| TASK DIRECTIONS |
Please reproduce all of the data exactly as it appears, but skip the pictures.

START PROVIDED ENTRIES

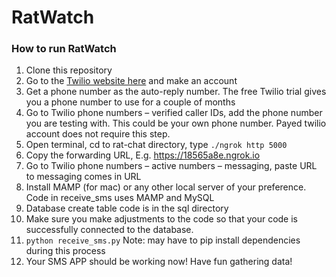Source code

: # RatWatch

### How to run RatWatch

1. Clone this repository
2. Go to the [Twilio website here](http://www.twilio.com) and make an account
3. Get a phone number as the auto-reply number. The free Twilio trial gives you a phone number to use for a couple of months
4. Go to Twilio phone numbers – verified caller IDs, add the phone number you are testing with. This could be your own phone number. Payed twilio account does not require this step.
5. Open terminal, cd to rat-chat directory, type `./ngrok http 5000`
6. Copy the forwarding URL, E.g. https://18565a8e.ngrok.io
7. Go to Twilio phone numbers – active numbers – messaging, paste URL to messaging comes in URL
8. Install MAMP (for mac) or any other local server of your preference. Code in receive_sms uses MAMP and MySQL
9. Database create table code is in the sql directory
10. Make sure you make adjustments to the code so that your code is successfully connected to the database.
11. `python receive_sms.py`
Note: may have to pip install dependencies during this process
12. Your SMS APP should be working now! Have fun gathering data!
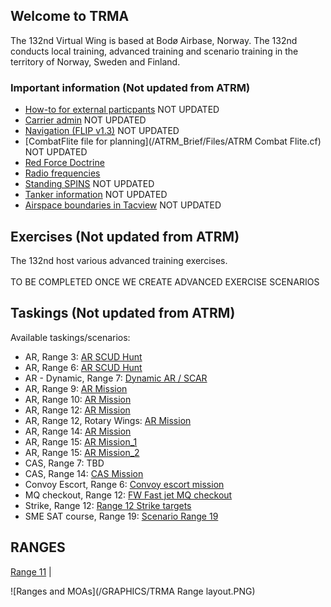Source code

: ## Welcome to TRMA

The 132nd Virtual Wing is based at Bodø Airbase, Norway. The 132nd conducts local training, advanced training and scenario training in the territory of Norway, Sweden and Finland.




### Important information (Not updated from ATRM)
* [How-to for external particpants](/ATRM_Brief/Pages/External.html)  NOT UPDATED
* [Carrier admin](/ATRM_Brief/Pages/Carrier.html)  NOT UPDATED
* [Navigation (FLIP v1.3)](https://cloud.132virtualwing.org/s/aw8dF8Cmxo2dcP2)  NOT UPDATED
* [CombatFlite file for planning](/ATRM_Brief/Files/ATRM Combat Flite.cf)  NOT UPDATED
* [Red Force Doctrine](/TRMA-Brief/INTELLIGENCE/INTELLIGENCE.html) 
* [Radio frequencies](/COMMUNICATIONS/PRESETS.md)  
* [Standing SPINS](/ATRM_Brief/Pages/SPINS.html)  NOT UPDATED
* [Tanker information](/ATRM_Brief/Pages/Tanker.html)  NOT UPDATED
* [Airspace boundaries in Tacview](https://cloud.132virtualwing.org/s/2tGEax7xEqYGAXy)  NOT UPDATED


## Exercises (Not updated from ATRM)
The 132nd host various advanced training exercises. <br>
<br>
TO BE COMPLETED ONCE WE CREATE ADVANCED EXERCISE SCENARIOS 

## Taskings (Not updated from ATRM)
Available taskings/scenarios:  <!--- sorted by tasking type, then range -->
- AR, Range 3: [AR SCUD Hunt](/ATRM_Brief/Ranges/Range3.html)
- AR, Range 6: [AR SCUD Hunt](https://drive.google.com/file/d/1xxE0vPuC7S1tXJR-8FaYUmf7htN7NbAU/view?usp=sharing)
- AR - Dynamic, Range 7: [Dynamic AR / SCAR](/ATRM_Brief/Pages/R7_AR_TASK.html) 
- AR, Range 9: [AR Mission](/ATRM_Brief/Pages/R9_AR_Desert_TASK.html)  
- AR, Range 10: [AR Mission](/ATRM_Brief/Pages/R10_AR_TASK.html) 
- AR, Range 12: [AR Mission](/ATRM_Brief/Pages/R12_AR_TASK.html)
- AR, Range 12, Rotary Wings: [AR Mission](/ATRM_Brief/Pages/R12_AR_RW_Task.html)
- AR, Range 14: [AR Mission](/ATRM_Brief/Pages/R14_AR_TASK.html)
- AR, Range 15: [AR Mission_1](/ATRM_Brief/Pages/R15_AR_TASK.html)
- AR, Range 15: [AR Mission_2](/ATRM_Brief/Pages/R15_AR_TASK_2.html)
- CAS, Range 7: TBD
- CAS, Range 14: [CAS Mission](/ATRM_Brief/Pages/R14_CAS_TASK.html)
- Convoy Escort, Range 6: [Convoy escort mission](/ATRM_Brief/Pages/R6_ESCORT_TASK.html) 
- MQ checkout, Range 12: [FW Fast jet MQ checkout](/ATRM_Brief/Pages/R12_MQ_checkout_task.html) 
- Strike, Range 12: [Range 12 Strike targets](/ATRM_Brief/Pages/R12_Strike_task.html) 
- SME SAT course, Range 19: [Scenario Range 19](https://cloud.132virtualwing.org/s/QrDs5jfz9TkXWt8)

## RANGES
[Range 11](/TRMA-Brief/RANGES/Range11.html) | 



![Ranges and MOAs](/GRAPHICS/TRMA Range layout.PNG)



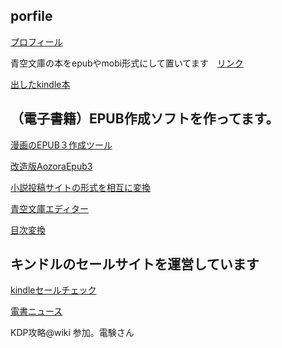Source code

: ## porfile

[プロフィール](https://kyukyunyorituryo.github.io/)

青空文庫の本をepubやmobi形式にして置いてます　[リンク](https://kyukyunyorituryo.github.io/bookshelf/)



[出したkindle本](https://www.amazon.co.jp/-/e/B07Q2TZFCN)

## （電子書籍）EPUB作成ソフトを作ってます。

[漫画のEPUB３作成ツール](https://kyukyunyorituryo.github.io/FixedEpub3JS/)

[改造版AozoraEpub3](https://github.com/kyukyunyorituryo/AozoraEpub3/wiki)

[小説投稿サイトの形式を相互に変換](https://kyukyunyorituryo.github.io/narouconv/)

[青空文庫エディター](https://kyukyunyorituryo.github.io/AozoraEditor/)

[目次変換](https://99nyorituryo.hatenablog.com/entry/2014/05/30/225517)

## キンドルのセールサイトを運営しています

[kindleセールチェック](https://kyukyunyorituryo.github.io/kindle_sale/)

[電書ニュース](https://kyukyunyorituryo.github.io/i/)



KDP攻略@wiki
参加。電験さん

END PROVIDED ENTRIES

| FINISHED TASK |
Source code

: # RatWatch

### How to run RatWatch

1. Clone this repository
2. Go to the [Twilio website here](http://www.twilio.com) and make an account
3. Get a phone number as the auto-reply number. The free Twilio trial gives you a phone number to use for a couple of months
4. Go to Twilio phone numbers – verified caller IDs, add the phone number you are testing with. This could be your own phone number. Payed twilio account does not require this step.
5. Open terminal, cd to rat-chat directory, type `./ngrok http 5000`
6. Copy the forwarding URL, E.g. https://18565a8e.ngrok.io
7. Go to Twilio phone numbers – active numbers – messaging, paste URL to messaging comes in URL
8. Install MAMP (for mac) or any other local server of your preference. Code in receive_sms uses MAMP and MySQL
9. Database create table code is in the sql directory
10. Make sure you make adjustments to the code so that your code is successfully connected to the database.
11. `python receive_sms.py`
Note: may have to pip install dependencies during this process
12. Your SMS APP should be working now! Have fun gathering data!
Source code

: ## Welcome to TRMA

The 132nd Virtual Wing is based at Bodø Airbase, Norway. The 132nd conducts local training, advanced training and scenario training in the territory of Norway, Sweden and Finland.




### Important information (Not updated from ATRM)
* [How-to for external particpants](/ATRM_Brief/Pages/External.html)  NOT UPDATED
* [Carrier admin](/ATRM_Brief/Pages/Carrier.html)  NOT UPDATED
* [Navigation (FLIP v1.3)](https://cloud.132virtualwing.org/s/aw8dF8Cmxo2dcP2)  NOT UPDATED
* [CombatFlite file for planning](/ATRM_Brief/Files/ATRM Combat Flite.cf)  NOT UPDATED
* [Red Force Doctrine](/TRMA-Brief/INTELLIGENCE/INTELLIGENCE.html) 
* [Radio frequencies](/COMMUNICATIONS/PRESETS.md)  
* [Standing SPINS](/ATRM_Brief/Pages/SPINS.html)  NOT UPDATED
* [Tanker information](/ATRM_Brief/Pages/Tanker.html)  NOT UPDATED
* [Airspace boundaries in Tacview](https://cloud.132virtualwing.org/s/2tGEax7xEqYGAXy)  NOT UPDATED


## Exercises (Not updated from ATRM)
The 132nd host various advanced training exercises. <br>
<br>
TO BE COMPLETED ONCE WE CREATE ADVANCED EXERCISE SCENARIOS 

## Taskings (Not updated from ATRM)
Available taskings/scenarios:  <!--- sorted by tasking type, then range -->
- AR, Range 3: [AR SCUD Hunt](/ATRM_Brief/Ranges/Range3.html)
- AR, Range 6: [AR SCUD Hunt](https://drive.google.com/file/d/1xxE0vPuC7S1tXJR-8FaYUmf7htN7NbAU/view?usp=sharing)
- AR - Dynamic, Range 7: [Dynamic AR / SCAR](/ATRM_Brief/Pages/R7_AR_TASK.html) 
- AR, Range 9: [AR Mission](/ATRM_Brief/Pages/R9_AR_Desert_TASK.html)  
- AR, Range 10: [AR Mission](/ATRM_Brief/Pages/R10_AR_TASK.html) 
- AR, Range 12: [AR Mission](/ATRM_Brief/Pages/R12_AR_TASK.html)
- AR, Range 12, Rotary Wings: [AR Mission](/ATRM_Brief/Pages/R12_AR_RW_Task.html)
- AR, Range 14: [AR Mission](/ATRM_Brief/Pages/R14_AR_TASK.html)
- AR, Range 15: [AR Mission_1](/ATRM_Brief/Pages/R15_AR_TASK.html)
- AR, Range 15: [AR Mission_2](/ATRM_Brief/Pages/R15_AR_TASK_2.html)
- CAS, Range 7: TBD
- CAS, Range 14: [CAS Mission](/ATRM_Brief/Pages/R14_CAS_TASK.html)
- Convoy Escort, Range 6: [Convoy escort mission](/ATRM_Brief/Pages/R6_ESCORT_TASK.html) 
- MQ checkout, Range 12: [FW Fast jet MQ checkout](/ATRM_Brief/Pages/R12_MQ_checkout_task.html) 
- Strike, Range 12: [Range 12 Strike targets](/ATRM_Brief/Pages/R12_Strike_task.html) 
- SME SAT course, Range 19: [Scenario Range 19](https://cloud.132virtualwing.org/s/QrDs5jfz9TkXWt8)

## RANGES
[Range 11](/TRMA-Brief/RANGES/Range11.html) | 



![Ranges and MOAs](/GRAPHICS/TRMA Range layout.PNG)



Source code

: ## porfile

[プロフィール](https://kyukyunyorituryo.github.io/)

青空文庫の本をepubやmobi形式にして置いてます　[リンク](https://kyukyunyorituryo.github.io/bookshelf/)



[出したkindle本](https://www.amazon.co.jp/-/e/B07Q2TZFCN)

## （電子書籍）EPUB作成ソフトを作ってます。

[漫画のEPUB３作成ツール](https://kyukyunyorituryo.github.io/FixedEpub3JS/)

[改造版AozoraEpub3](https://github.com/kyukyunyorituryo/AozoraEpub3/wiki)

[小説投稿サイトの形式を相互に変換](https://kyukyunyorituryo.github.io/narouconv/)

[青空文庫エディター](https://kyukyunyorituryo.github.io/AozoraEditor/)

[目次変換](https://99nyorituryo.hatenablog.com/entry/2014/05/30/225517)

## キンドルのセールサイトを運営しています

[kindleセールチェック](https://kyukyunyorituryo.github.io/kindle_sale/)

[電書ニュース](https://kyukyunyorituryo.github.io/i/)



KDP攻略@wiki
参加。電験さん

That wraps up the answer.